# Round Pen - How Level?



## Joshie (Aug 26, 2008)

The arena we use is pretty flat. I'd think that flat would work best. Can you get a bobcat to flatten the area you wish to use?


----------



## Vidaloco (Sep 14, 2007)

Ours is not severly sloped but we did have a problem with the sand running out of it on one side when it rains. Just build it up with some railroad ties or blocks on the outside.
If you haven't put sand or some sort of dirt in it, thats something you might consider. Again adding a retaining type wall on the downhill side and filling it with sand/dirt. 
I didn't think ours had much of a slope till we had a few rains and all the sand I paid for ended up washed out into the arena :evil:


I want to add too that it depends on what you plan on doing in the round pen. If you plan on doing lots of lunge work I'd say it needs to be fairly flat. If its just for close training flat isn't that important.


----------



## SonnyWimps (Feb 22, 2008)

I personally like a flat one, but the one at the barn is on a tiny angle.....not huge though.
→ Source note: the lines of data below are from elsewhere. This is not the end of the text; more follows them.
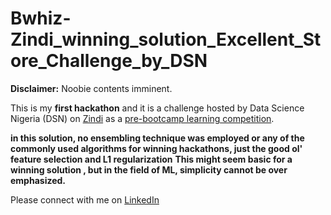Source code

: # Bwhiz-Zindi_winning_solution_Excellent_Store_Challenge_by_DSN
**Disclaimer:** Noobie contents imminent.

This is my **first hackathon** and it is a challenge hosted by Data Science Nigeria (DSN) on [Zindi](https://zindi.africa/hackathons/dsn-pre-bootcamp-hackathon-the-excellent-store-challenge) as a [pre-bootcamp learning competition](https://www.datasciencenigeria.org/2020-75-days-of-ml/).

**in this solution, no ensembling technique was employed or any of the commonly used algorithms for winning hackathons, just the good ol' feature selection and L1 regularization**
**This might seem basic for a winning solution , but in the field of ML, simplicity cannot be over emphasized.**

Please connect with me on [LinkedIn](https://www.linkedin.com/in/benedict-ositadinma-ejelonu-367a6218a)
Where my friend board's...her whole arena is on a slant downwards....a kinda steep slant...NOT fun when cantering, but the horse's learn how to balance themselves fine


----------



## kickshaw (May 7, 2008)

our round pen is on a small slope, and for the life of me i can't figure out why they didn't level it... it is OK to work in, but I would much prefer one that is flat.


----------



## farmpony84 (Apr 21, 2008)

mine has a small slope too... I wish it were more level but...


----------



## Painted Ride (Jun 30, 2008)

you can bobcat like previously mentioned..or red clay then river sand


----------



## farmpony84 (Apr 21, 2008)

you can use a box scraper too...


----------